Drug treatment for osteoporosis typically begins with an oral bisphosphonate, regardless of initial bone mineral density (BMD) or fracture risk, and decisions to continue or change treatment are often based on evidence of response to treatment based on changes in BMD, bone turnover markers, and occurrence of fractures. This pattern differs from preventive therapy for other conditions, such as hypertension, where treatment is based on achieving a goal. We propose that a goal be established to guide treatments to reduce fracture risk. The goal could be a certain risk of fracture or level of BMD. Goal-directed treatment would individualize the initial choice of treatment based on the probability that alternatives would achieve the patient's goal. In contrast to changing treatments based on years of use or failure to respond, the patient's BMD and risk would be reassessed periodically and decisions to stop or change treatment would be based on achieving or maximizing the chance of reaching an acceptable level of fracture risk or BMD. The acceptance of goal-directed treatment and application to practice will require a consensus on a number of issues about goals along with models of fracture risk while on treatment and probabilities of achieving goals. The result could be more rational and effective use of the expanding array of treatments for osteoporosis. © 2013 American Society for Bone and Mineral Research.

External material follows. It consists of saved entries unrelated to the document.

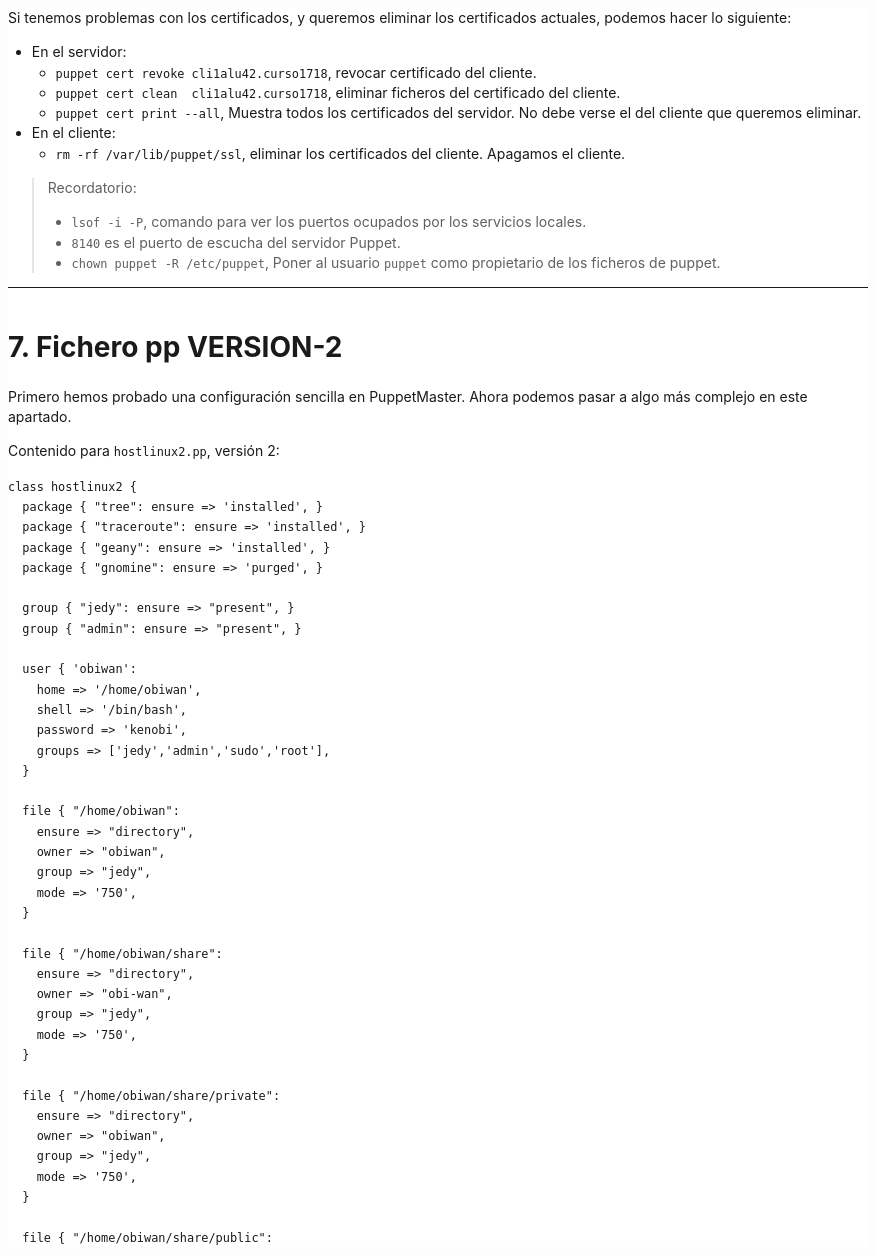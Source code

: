 Si tenemos problemas con los certificados, y queremos eliminar los certificados actuales, podemos hacer lo siguiente:
* En el servidor:
    * `puppet cert revoke cli1alu42.curso1718`, revocar certificado del cliente.
    * `puppet cert clean  cli1alu42.curso1718`, eliminar ficheros del certificado del cliente.
    * `puppet cert print --all`, Muestra todos los certificados del servidor. No debe verse el del cliente que queremos eliminar.
* En el cliente:
    *  `rm -rf /var/lib/puppet/ssl`, eliminar los certificados del cliente. Apagamos el cliente.

> Recordatorio:
>
> * `lsof -i -P`, comando para ver los puertos ocupados por los servicios locales.
> * `8140` es el puerto de escucha del servidor Puppet.
> * `chown puppet -R /etc/puppet`, Poner al usuario `puppet` como propietario de los ficheros de puppet.

---

# 7. Fichero pp VERSION-2

Primero hemos probado una configuración sencilla en PuppetMaster.
Ahora podemos pasar a algo más complejo en este apartado.

Contenido para `hostlinux2.pp`, versión 2:

```
class hostlinux2 {
  package { "tree": ensure => 'installed', }
  package { "traceroute": ensure => 'installed', }
  package { "geany": ensure => 'installed', }
  package { "gnomine": ensure => 'purged', }

  group { "jedy": ensure => "present", }
  group { "admin": ensure => "present", }

  user { 'obiwan':
    home => '/home/obiwan',
    shell => '/bin/bash',
    password => 'kenobi',
    groups => ['jedy','admin','sudo','root'],
  }

  file { "/home/obiwan":
    ensure => "directory",
    owner => "obiwan",
    group => "jedy",
    mode => '750',
  }

  file { "/home/obiwan/share":
    ensure => "directory",
    owner => "obi-wan",
    group => "jedy",
    mode => '750',
  }

  file { "/home/obiwan/share/private":
    ensure => "directory",
    owner => "obiwan",
    group => "jedy",
    mode => '750',
  }

  file { "/home/obiwan/share/public":
```
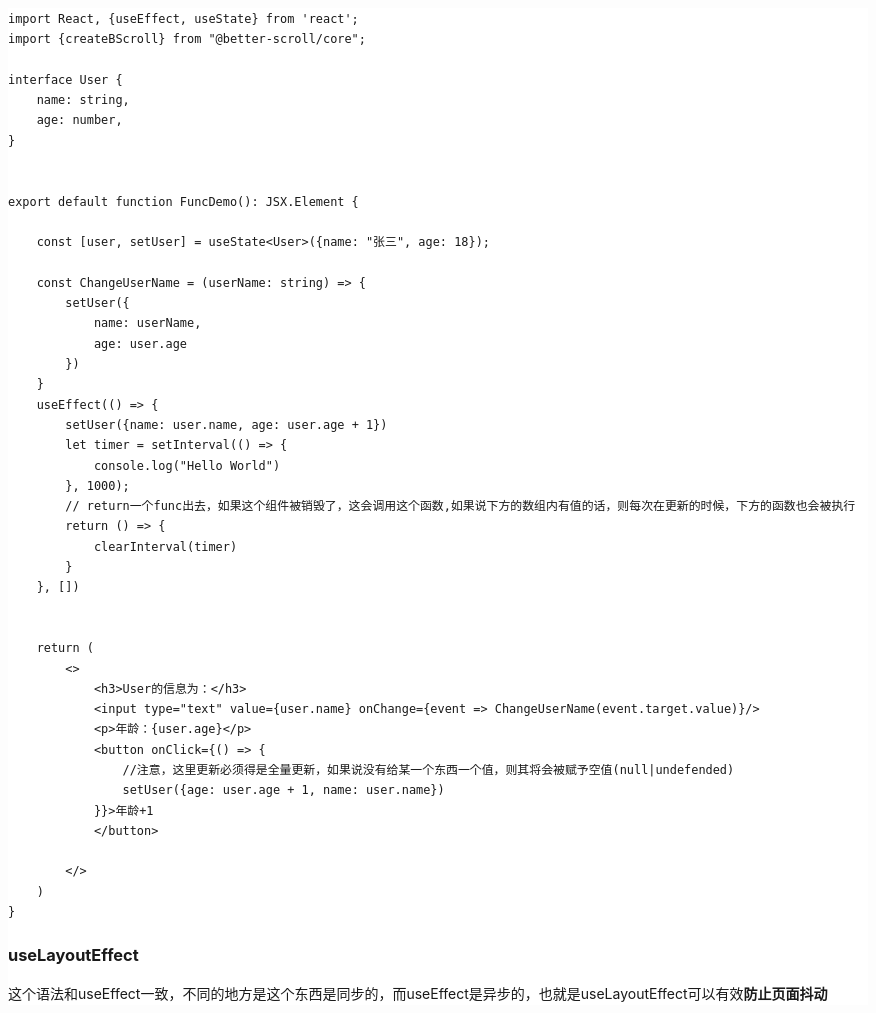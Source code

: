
 ```tsx {25-28}
import React, {useEffect, useState} from 'react';
import {createBScroll} from "@better-scroll/core";

interface User {
    name: string,
    age: number,
}


export default function FuncDemo(): JSX.Element {

    const [user, setUser] = useState<User>({name: "张三", age: 18});

    const ChangeUserName = (userName: string) => {
        setUser({
            name: userName,
            age: user.age
        })
    }
    useEffect(() => {
        setUser({name: user.name, age: user.age + 1})
        let timer = setInterval(() => {
            console.log("Hello World")
        }, 1000);
        // return一个func出去，如果这个组件被销毁了，这会调用这个函数,如果说下方的数组内有值的话，则每次在更新的时候，下方的函数也会被执行
        return () => {
            clearInterval(timer)
        }
    }, [])


    return (
        <>
            <h3>User的信息为：</h3>
            <input type="text" value={user.name} onChange={event => ChangeUserName(event.target.value)}/>
            <p>年龄：{user.age}</p>
            <button onClick={() => {
                //注意，这里更新必须得是全量更新，如果说没有给某一个东西一个值，则其将会被赋予空值(null|undefended)
                setUser({age: user.age + 1, name: user.name})
            }}>年龄+1
            </button>

        </>
    )
}
```

### useLayoutEffect

这个语法和useEffect一致，不同的地方是这个东西是同步的，而useEffect是异步的，也就是useLayoutEffect可以有效**防止页面抖动**
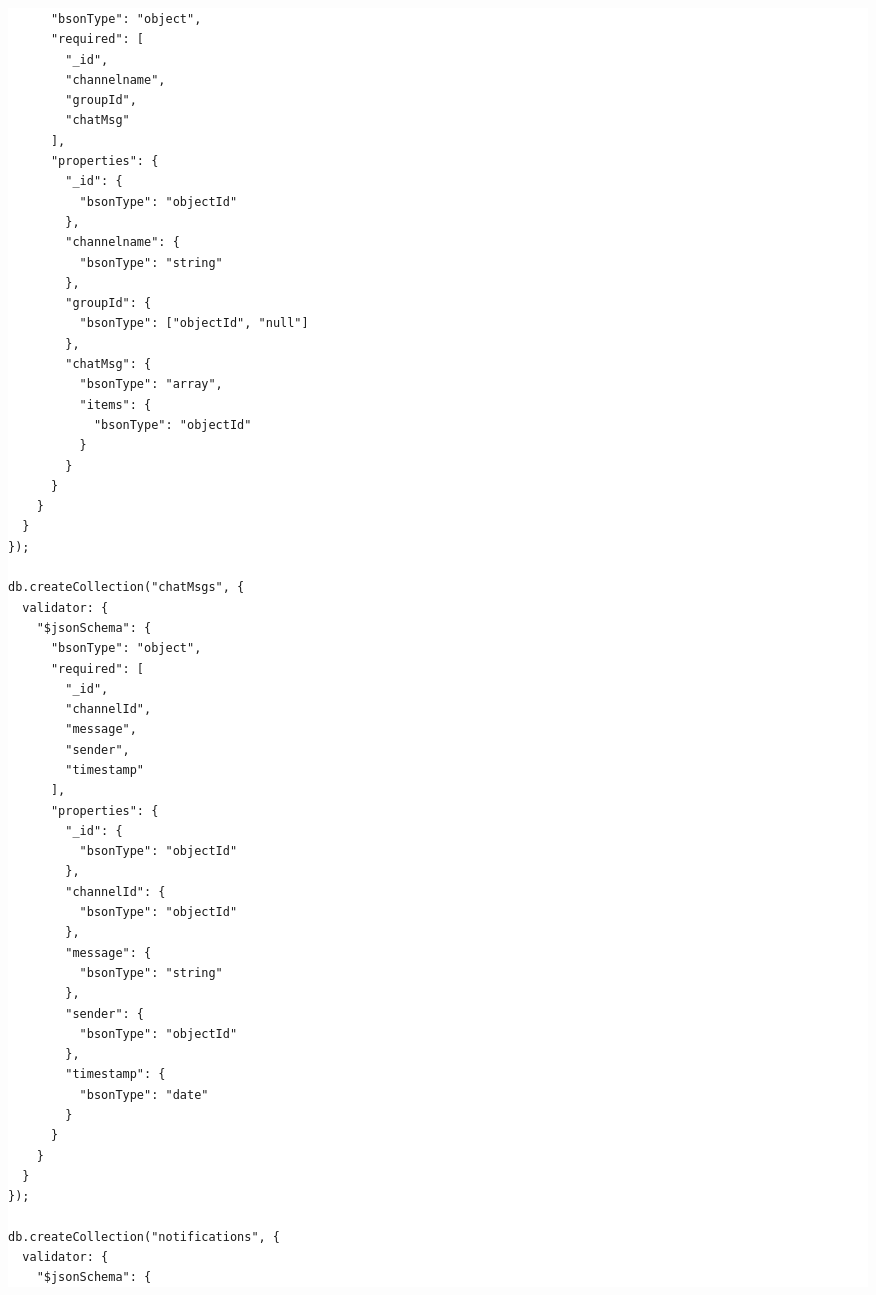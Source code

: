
 ```MongoDB
      "bsonType": "object",
      "required": [
        "_id",
        "channelname",
        "groupId",
        "chatMsg"
      ],
      "properties": {
        "_id": {
          "bsonType": "objectId"
        },
        "channelname": {
          "bsonType": "string"
        },
        "groupId": {
          "bsonType": ["objectId", "null"]
        },
        "chatMsg": {
          "bsonType": "array",
          "items": {
            "bsonType": "objectId"
          }
        }
      }
    }
  }
});

db.createCollection("chatMsgs", {
  validator: {
    "$jsonSchema": {
      "bsonType": "object",
      "required": [
        "_id",
        "channelId",
        "message",
        "sender",
        "timestamp"
      ],
      "properties": {
        "_id": {
          "bsonType": "objectId"
        },
        "channelId": {
          "bsonType": "objectId"
        },
        "message": {
          "bsonType": "string"
        },
        "sender": {
          "bsonType": "objectId"
        },
        "timestamp": {
          "bsonType": "date"
        }
      }
    }
  }
});

db.createCollection("notifications", {
  validator: {
    "$jsonSchema": {
```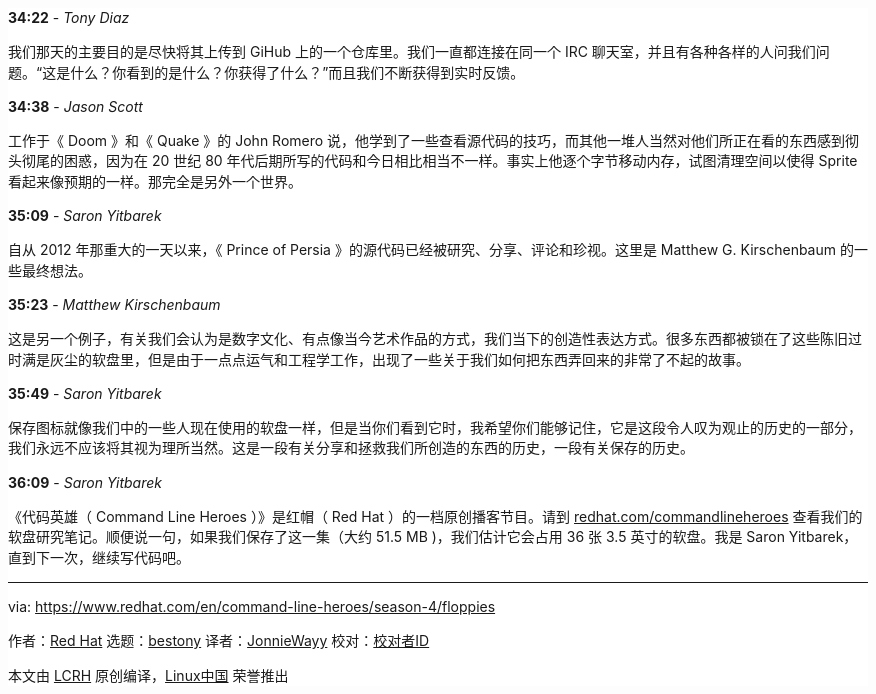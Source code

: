 **34:22** - _Tony Diaz_

我们那天的主要目的是尽快将其上传到 GiHub 上的一个仓库里。我们一直都连接在同一个 IRC 聊天室，并且有各种各样的人问我们问题。“这是什么？你看到的是什么？你获得了什么？”而且我们不断获得到实时反馈。  

**34:38** - _Jason Scott_

工作于《 Doom 》和《 Quake 》的 John Romero 说，他学到了一些查看源代码的技巧，而其他一堆人当然对他们所正在看的东西感到彻头彻尾的困惑，因为在 20 世纪 80 年代后期所写的代码和今日相比相当不一样。事实上他逐个字节移动内存，试图清理空间以使得 Sprite 看起来像预期的一样。那完全是另外一个世界。  

**35:09** - _Saron Yitbarek_

自从 2012 年那重大的一天以来，《 Prince of Persia 》的源代码已经被研究、分享、评论和珍视。这里是 Matthew G. Kirschenbaum 的一些最终想法。  

**35:23** - _Matthew Kirschenbaum_

这是另一个例子，有关我们会认为是数字文化、有点像当今艺术作品的方式，我们当下的创造性表达方式。很多东西都被锁在了这些陈旧过时满是灰尘的软盘里，但是由于一点点运气和工程学工作，出现了一些关于我们如何把东西弄回来的非常了不起的故事。  

**35:49** - _Saron Yitbarek_

保存图标就像我们中的一些人现在使用的软盘一样，但是当你们看到它时，我希望你们能够记住，它是这段令人叹为观止的历史的一部分，我们永远不应该将其视为理所当然。这是一段有关分享和拯救我们所创造的东西的历史，一段有关保存的历史。  

**36:09** - _Saron Yitbarek_

《代码英雄（ Command Line Heroes ）》是红帽（ Red Hat ）的一档原创播客节目。请到 [redhat.com/commandlineheroes](https://www.redhat.com/commandlineheroes) 查看我们的软盘研究笔记。顺便说一句，如果我们保存了这一集（大约 51.5 MB )，我们估计它会占用 36 张 3.5 英寸的软盘。我是 Saron Yitbarek，直到下一次，继续写代码吧。  

--------------------------------------------------------------------------------

via: https://www.redhat.com/en/command-line-heroes/season-4/floppies

作者：[Red Hat][a]
选题：[bestony][b]
译者：[JonnieWayy](https://github.com/JonnieWayy)
校对：[校对者ID](https://github.com/校对者ID)

本文由 [LCRH](https://github.com/LCTT/LCRH) 原创编译，[Linux中国](https://linux.cn/) 荣誉推出

[a]: https://www.redhat.com/en/command-line-heroes
[b]: https://github.com/bestony


[#]: collector: (bestony)
[#]: translator: (JonnieWayy)
[#]: reviewer: ( )
[#]: publisher: ( )
[#]: url: ( )
[#]: subject: (Command Line Heroes: Season 4: Floppies: The Disks That Changed the World)
[#]: via: (https://www.redhat.com/en/command-line-heroes/season-4/floppies)
[#]: author: (RedHat https://www.redhat.com/en/command-line-heroes)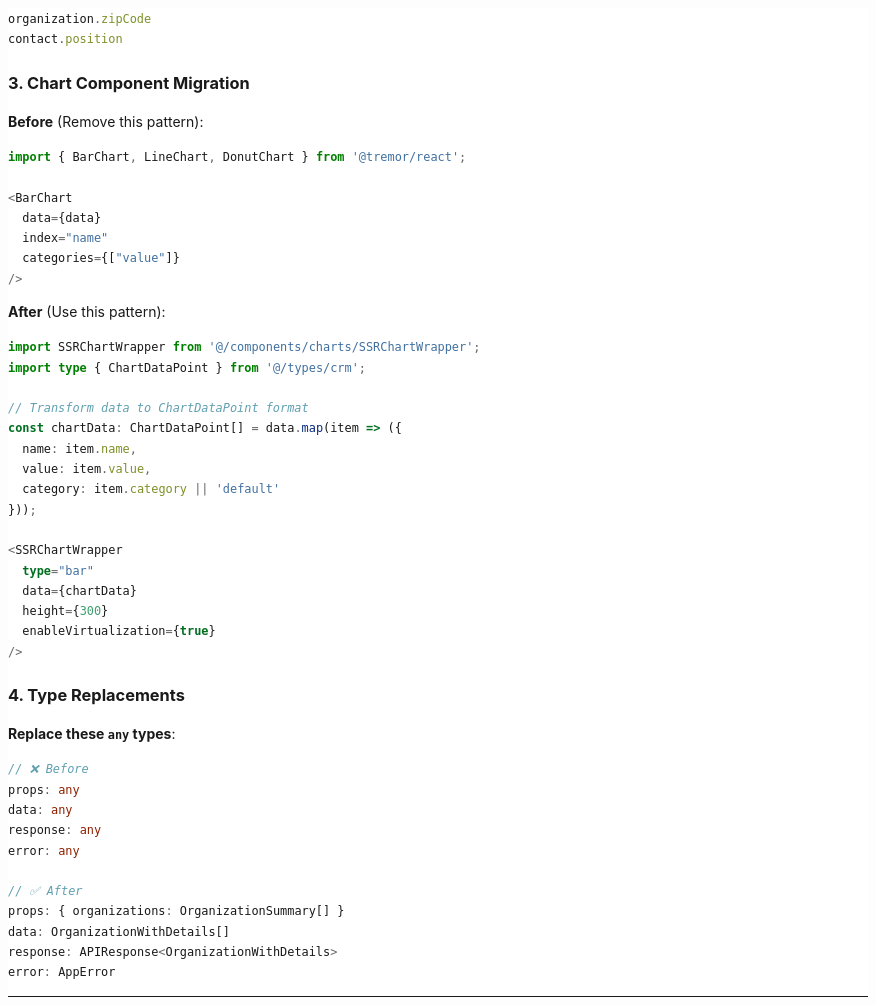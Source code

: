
 ```typescript
organization.zipCode
contact.position
```

### 3. Chart Component Migration

**Before** (Remove this pattern):
```typescript
import { BarChart, LineChart, DonutChart } from '@tremor/react';

<BarChart 
  data={data} 
  index="name" 
  categories={["value"]}
/>
```

**After** (Use this pattern):
```typescript
import SSRChartWrapper from '@/components/charts/SSRChartWrapper';
import type { ChartDataPoint } from '@/types/crm';

// Transform data to ChartDataPoint format
const chartData: ChartDataPoint[] = data.map(item => ({
  name: item.name,
  value: item.value,
  category: item.category || 'default'
}));

<SSRChartWrapper 
  type="bar" 
  data={chartData} 
  height={300}
  enableVirtualization={true}
/>
```

### 4. Type Replacements

**Replace these `any` types**:
```typescript
// ❌ Before
props: any
data: any
response: any
error: any

// ✅ After
props: { organizations: OrganizationSummary[] }
data: OrganizationWithDetails[]
response: APIResponse<OrganizationWithDetails>
error: AppError
```

---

Drug therapy for osteoporosis is usually initiated based on bone mineral density (BMD) and fracture risk, considering clinical risk factors for fracture, especially age and prior fracture. Treatment typically begins with an oral bisphosphonate. Many physicians then monitor for response to treatment by periodically measuring BMD and sometimes a bone turnover marker (BTM). Patients with a significant loss of BMD, no expected change in BTM level, or having a fracture during treatment are often considered treatment failures, nonresponders, or inadequate responders and may be changed to a different treatment.1 When bisphosphonate therapy is deemed “successful” (ie, stability or improvement in BMD, the expected reduction in BTM level, and no fracture), therapy may continue indefinitely, although recent concerns about limited effectiveness and risk of adverse effects from long-term treatment has led many to stop therapy after about 5 years. Other treatments with rapid reversible effects are generally continued indefinitely.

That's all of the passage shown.